Originally Posted by

**Jhevon** here is a better proof, i think.

Background knowledge:

you should know that an integer is even if you can express it as 2n for some integer n, it is odd if you can express it as 2n + 1 for some integer n. if a number is divisible by 6 (a multiple of 6), you can write it as 6n for n an integer, if its divisible by 4, you can write it as 4n for n an integer and so on.

I'll try to tone done the logic and formal math for this proof.

We want to show that if a number x is divisible by 4 and divisible by 3 then it is divisible by 6.

Proof: assume that x is not divisible by 6. then we can write x as 6n + r, where n is any integer and r is the remainder when dividing by 6. therefore, r = 1,2,3,4, or 5.

and so we have 5 cases.

case 1: x = 6n + 1 (that is when we divide x by 6 we have 1 as a remainder).

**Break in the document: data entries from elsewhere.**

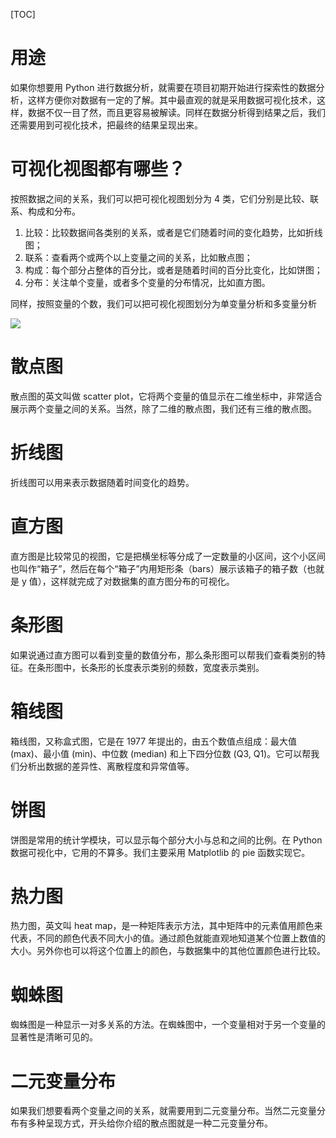 [TOC]

# 用途

如果你想要用 Python 进行数据分析，就需要在项目初期开始进行探索性的数据分析，这样方便你对数据有一定的了解。其中最直观的就是采用数据可视化技术，这样，数据不仅一目了然，而且更容易被解读。同样在数据分析得到结果之后，我们还需要用到可视化技术，把最终的结果呈现出来。

# 可视化视图都有哪些？
按照数据之间的关系，我们可以把可视化视图划分为 4 类，它们分别是比较、联系、构成和分布。
1. 比较：比较数据间各类别的关系，或者是它们随着时间的变化趋势，比如折线图；
2. 联系：查看两个或两个以上变量之间的关系，比如散点图；
3. 构成：每个部分占整体的百分比，或者是随着时间的百分比变化，比如饼图；
4. 分布：关注单个变量，或者多个变量的分布情况，比如直方图。

同样，按照变量的个数，我们可以把可视化视图划分为单变量分析和多变量分析

![](https://raw.githubusercontent.com/1990frog/imagebed/default/1602471339_20201012101005490_22011.png)

# 散点图
散点图的英文叫做 scatter plot，它将两个变量的值显示在二维坐标中，非常适合展示两个变量之间的关系。当然，除了二维的散点图，我们还有三维的散点图。

# 折线图
折线图可以用来表示数据随着时间变化的趋势。

# 直方图
直方图是比较常见的视图，它是把横坐标等分成了一定数量的小区间，这个小区间也叫作“箱子”，然后在每个“箱子”内用矩形条（bars）展示该箱子的箱子数（也就是 y 值），这样就完成了对数据集的直方图分布的可视化。

# 条形图
如果说通过直方图可以看到变量的数值分布，那么条形图可以帮我们查看类别的特征。在条形图中，长条形的长度表示类别的频数，宽度表示类别。

# 箱线图
箱线图，又称盒式图，它是在 1977 年提出的，由五个数值点组成：最大值 (max)、最小值 (min)、中位数 (median) 和上下四分位数 (Q3, Q1)。它可以帮我们分析出数据的差异性、离散程度和异常值等。

# 饼图
饼图是常用的统计学模块，可以显示每个部分大小与总和之间的比例。在 Python 数据可视化中，它用的不算多。我们主要采用 Matplotlib 的 pie 函数实现它。

# 热力图
热力图，英文叫 heat map，是一种矩阵表示方法，其中矩阵中的元素值用颜色来代表，不同的颜色代表不同大小的值。通过颜色就能直观地知道某个位置上数值的大小。另外你也可以将这个位置上的颜色，与数据集中的其他位置颜色进行比较。

# 蜘蛛图
蜘蛛图是一种显示一对多关系的方法。在蜘蛛图中，一个变量相对于另一个变量的显著性是清晰可见的。

# 二元变量分布
如果我们想要看两个变量之间的关系，就需要用到二元变量分布。当然二元变量分布有多种呈现方式，开头给你介绍的散点图就是一种二元变量分布。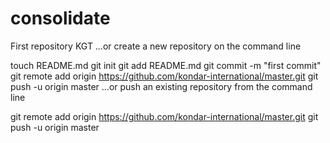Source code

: consolidate
===========

First repository KGT
…or create a new repository on the command line


touch README.md
git init
git add README.md
git commit -m "first commit"
git remote add origin https://github.com/kondar-international/master.git
git push -u origin master
…or push an existing repository from the command line


git remote add origin https://github.com/kondar-international/master.git
git push -u origin master
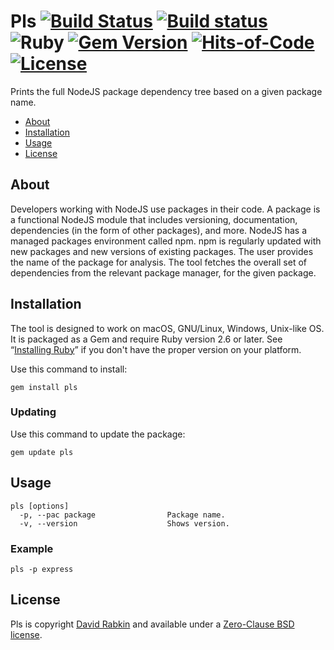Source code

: # Pls [![Build Status](https://travis-ci.org/rdavid/pls.svg)](https://travis-ci.org/rdavid/pls) [![Build status](https://ci.appveyor.com/api/projects/status/yqxb43ltxrjj776a?svg=true)](https://ci.appveyor.com/project/rdavid/pls) ![Ruby](https://github.com/rdavid/pls/workflows/Ruby/badge.svg) [![Gem Version](https://badge.fury.io/rb/pls.svg)](https://badge.fury.io/rb/pls) [![Hits-of-Code](https://hitsofcode.com/github/rdavid/pls)](https://hitsofcode.com/view/github/rdavid/pls) [![License](https://img.shields.io/badge/license-0BSD-green)](https://github.com/rdavid/pls/blob/master/LICENSE)
Prints the full NodeJS package dependency tree based on a given package name.

* [About](#about)
* [Installation](#installation)
* [Usage](#usage)
* [License](#license)

## About
Developers working with NodeJS use packages in their code. A package is a
functional NodeJS module that includes versioning, documentation, dependencies
(in the form of other packages), and more. NodeJS has a managed packages
environment called npm. npm is regularly updated with new packages and new
versions of existing packages. The user provides the name of the package for
analysis. The tool fetches the overall set of dependencies from the relevant
package manager, for the given package.

## Installation
The tool is designed to work on macOS, GNU/Linux, Windows, Unix-like OS. It is
packaged as a Gem and require Ruby version 2.6 or later.  See “[Installing
Ruby](https://www.ruby-lang.org/en/documentation/installation/)” if you don't
have the proper version on your platform.

Use this command to install:

    gem install pls

### Updating
Use this command to update the package:

    gem update pls

## Usage
    pls [options]
      -p, --pac package                Package name.
      -v, --version                    Shows version.

### Example
    pls -p express

## License
Pls is copyright [David Rabkin](http://cv.rabkin.co.il) and
available under a [Zero-Clause BSD license](https://github.com/rdavid/pls/blob/master/LICENSE).
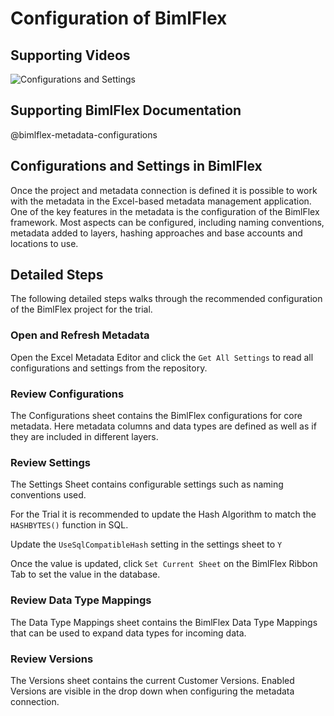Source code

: # Configuration of BimlFlex

## Supporting Videos

![Configurations and Settings](https://www.youtube.com/watch?v=yMDi0RaB9G8?rel=0&autoplay=0)

## Supporting BimlFlex Documentation

@bimlflex-metadata-configurations

## Configurations and Settings in BimlFlex

Once the project and metadata connection is defined it is possible to work with the metadata in the Excel-based metadata management application.
One of the key features in the metadata is the configuration of the BimlFlex framework. Most aspects can be configured, including naming conventions, metadata added to layers, hashing approaches and base accounts and locations to use.

## Detailed Steps

The following detailed steps walks through the recommended configuration of the BimlFlex project for the trial.

### Open and Refresh Metadata

Open the Excel Metadata Editor and click the `Get All Settings` to read all configurations and settings from the repository.

### Review Configurations

The Configurations sheet contains the BimlFlex configurations for core metadata. Here metadata columns and data types are defined as well as if they are included in different layers.

### Review Settings

The Settings Sheet contains configurable settings such as naming conventions used.

For the Trial it is recommended to update the Hash Algorithm to match the `HASHBYTES()` function in SQL.

Update the `UseSqlCompatibleHash` setting in the settings sheet to `Y`

Once the value is updated, click `Set Current Sheet` on the BimlFlex Ribbon Tab to set the value in the database.

### Review Data Type Mappings

The Data Type Mappings sheet contains the BimlFlex Data Type Mappings that can be used to expand data types for incoming data.

### Review Versions

The Versions sheet contains the current Customer Versions. Enabled Versions are visible in the drop down when configuring the metadata connection.
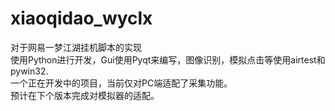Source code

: # xiaoqidao_wyclx
对于网易一梦江湖挂机脚本的实现<br>
使用Python进行开发，Gui使用Pyqt来编写，图像识别，模拟点击等使用airtest和pywin32.<br>
一个正在开发中的项目，当前仅对PC端适配了采集功能。<br>
预计在下个版本完成对模拟器的适配。
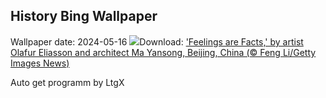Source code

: ## History Bing Wallpaper
Wallpaper date: 2024-05-16
![](https://www.bing.com/th?id=OHR.DayOfLight_EN-IN3415387303_UHD.jpg&w=1000)Download: ['Feelings are Facts,' by artist Olafur Eliasson and architect Ma Yansong, Beijing, China (© Feng Li/Getty Images News)](https://www.bing.com/th?id=OHR.DayOfLight_EN-IN3415387303_UHD.jpg)

Auto get programm by LtgX
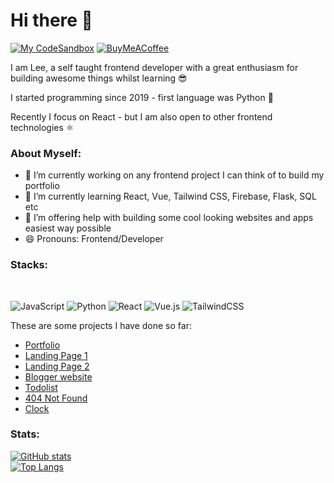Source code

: # Hi there 👋

[![My CodeSandbox](https://img.shields.io/badge/My%20Codesandbox-040404?style=for-the-badge&logo=codesandbox&logoColor=DBDBDB&)](https://codesandbox.io/u/ecmCode)
[![BuyMeACoffee](https://img.shields.io/badge/Buy%20Me%20a%20Coffee-ffdd00?style=for-the-badge&logo=buy-me-a-coffee&logoColor=black)](https://www.buymeacoffee.com/ecmcode)
<br/>


I am Lee, a self taught frontend developer with a great enthusiasm for building awesome things whilst learning 😎
<br/>

I started programming since 2019 - first language was Python 🐍
<br/>

Recently I focus on React - but I am also open to other frontend technologies ⚛️

### About Myself:
- 🔭 I’m currently working on any frontend project I can think of to build my portfolio
- 🌱 I’m currently learning React, Vue, Tailwind CSS, Firebase, Flask, SQL etc
- 🤔 I’m offering help with building some cool looking websites and apps easiest way possible
- 😄 Pronouns: Frontend/Developer

### Stacks:
<br/>

![JavaScript](https://img.shields.io/badge/javascript-%23323330.svg?style=for-the-badge&logo=javascript&logoColor=%23F7DF1E)
![Python](https://img.shields.io/badge/python-3670A0?style=for-the-badge&logo=python&logoColor=ffdd54)
![React](https://img.shields.io/badge/react-%2320232a.svg?style=for-the-badge&logo=react&logoColor=%2361DAFB)
![Vue.js](https://img.shields.io/badge/vuejs-%2335495e.svg?style=for-the-badge&logo=vuedotjs&logoColor=%234FC08D)
![TailwindCSS](https://img.shields.io/badge/tailwindcss-%2338B2AC.svg?style=for-the-badge&logo=tailwind-css&logoColor=white)

These are some projects I have done so far:
- [Portfolio](https://ecmcode.github.io/portfolio/)
- [Landing Page 1](https://ecmcode.github.io/landing-page/)
- [Landing Page 2](https://ecmcode.github.io/landing-page-2/)
- [Blogger website](https://ecmcode.github.io/blogger/)
- [Todolist](https://ecmcode.github.io/todolist/)
- [404 Not Found](https://ecmcode.github.io/404/)
- [Clock](https://ecmcode.github.io/clock/)


### Stats:
[![GitHub stats](https://github-readme-stats.vercel.app/api?username=ecmCode)](https://github.com/ecmCode/github-readme-stats)
<br />
[![Top Langs](https://github-readme-stats.vercel.app/api/top-langs/?username=ecmCode)](https://github.com/ecmCode/github-readme-stats)

<!--
**ecmCode/ecmCode** is a ✨ _special_ ✨ repository because its `README.md` (this file) appears on your GitHub profile.

Here are some ideas to get you started:

- 🔭 I’m currently working on ...
- 🌱 I’m currently learning ...
- 👯 I’m looking to collaborate on ...
- 🤔 I’m looking for help with ...
- 💬 Ask me about ...
- 📫 How to reach me: ...
- 😄 Pronouns: ...
- ⚡ Fun fact: ...
-->
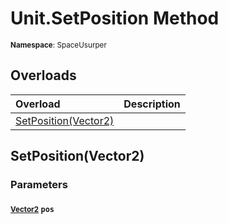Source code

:# Unit.SetPosition Method

<small>**Namespace**: SpaceUsurper</small>

## Overloads

<div markdown="1" class="member-table">

| Overload | Description |
| :------- | ----------- |
| [SetPosition(Vector2)](#Vector2_) |  | 

</div>

## SetPosition(Vector2)
### Parameters
#### <small>[Vector2](https://docs.unity3d.com/ScriptReference/Vector2.html)</small> `pos`

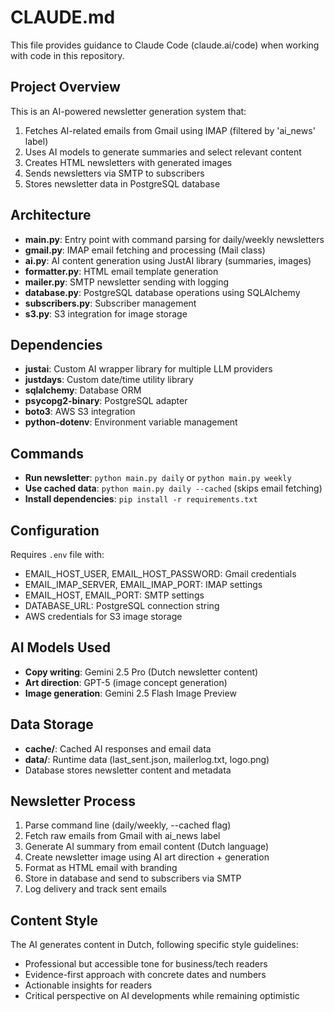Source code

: # CLAUDE.md

This file provides guidance to Claude Code (claude.ai/code) when working with code in this repository.

## Project Overview

This is an AI-powered newsletter generation system that:
1. Fetches AI-related emails from Gmail using IMAP (filtered by 'ai_news' label)
2. Uses AI models to generate summaries and select relevant content
3. Creates HTML newsletters with generated images
4. Sends newsletters via SMTP to subscribers
5. Stores newsletter data in PostgreSQL database

## Architecture

- **main.py**: Entry point with command parsing for daily/weekly newsletters
- **gmail.py**: IMAP email fetching and processing (Mail class)
- **ai.py**: AI content generation using JustAI library (summaries, images)
- **formatter.py**: HTML email template generation
- **mailer.py**: SMTP newsletter sending with logging
- **database.py**: PostgreSQL database operations using SQLAlchemy
- **subscribers.py**: Subscriber management
- **s3.py**: S3 integration for image storage

## Dependencies

- **justai**: Custom AI wrapper library for multiple LLM providers
- **justdays**: Custom date/time utility library
- **sqlalchemy**: Database ORM
- **psycopg2-binary**: PostgreSQL adapter
- **boto3**: AWS S3 integration
- **python-dotenv**: Environment variable management

## Commands

- **Run newsletter**: `python main.py daily` or `python main.py weekly`
- **Use cached data**: `python main.py daily --cached` (skips email fetching)
- **Install dependencies**: `pip install -r requirements.txt`

## Configuration

Requires `.env` file with:
- EMAIL_HOST_USER, EMAIL_HOST_PASSWORD: Gmail credentials
- EMAIL_IMAP_SERVER, EMAIL_IMAP_PORT: IMAP settings
- EMAIL_HOST, EMAIL_PORT: SMTP settings
- DATABASE_URL: PostgreSQL connection string
- AWS credentials for S3 image storage

## AI Models Used

- **Copy writing**: Gemini 2.5 Pro (Dutch newsletter content)
- **Art direction**: GPT-5 (image concept generation)
- **Image generation**: Gemini 2.5 Flash Image Preview

## Data Storage

- **cache/**: Cached AI responses and email data
- **data/**: Runtime data (last_sent.json, mailerlog.txt, logo.png)
- Database stores newsletter content and metadata

## Newsletter Process

1. Parse command line (daily/weekly, --cached flag)
2. Fetch raw emails from Gmail with ai_news label
3. Generate AI summary from email content (Dutch language)
4. Create newsletter image using AI art direction + generation
5. Format as HTML email with branding
6. Store in database and send to subscribers via SMTP
7. Log delivery and track sent emails

## Content Style

The AI generates content in Dutch, following specific style guidelines:
- Professional but accessible tone for business/tech readers
- Evidence-first approach with concrete dates and numbers
- Actionable insights for readers
- Critical perspective on AI developments while remaining optimistic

note that x = 6n + 1 = 3(2n) + 1, since 2n is an integer, it means x is not divisible by 3 (we have a remainder 1).

case 2: x = 6n + 2

notice x = 6n + 2 = 3(2n) + 2

that means we have 2 as a remainder when we divide x by 3, so x is not divisible by 3

case 3: x = 6n + 3

note that x = 6n + 3 = 3(2n + 1), so in this case x is divisible by 3. now we will check if it is divisible by 4.

notice that x = 6n + 3 = 2(3n + 1) + 1. this means x is odd, and therefore is not divisible by 4.

case 4: x = 6n + 4

so x = 6n + 4 = 3(2n + 1) + 1, so x is not divisible by 3

case 5: x = 6n + 5

so x = 6n + 5 = 3(2n + 1) + 2, so x is not divisible by 3.

so we see in all cases that when a number is not divisible by 6 it is not divisible by either 3 or 4 as well. so we can conclude the opposite is true, by way of the contropositive.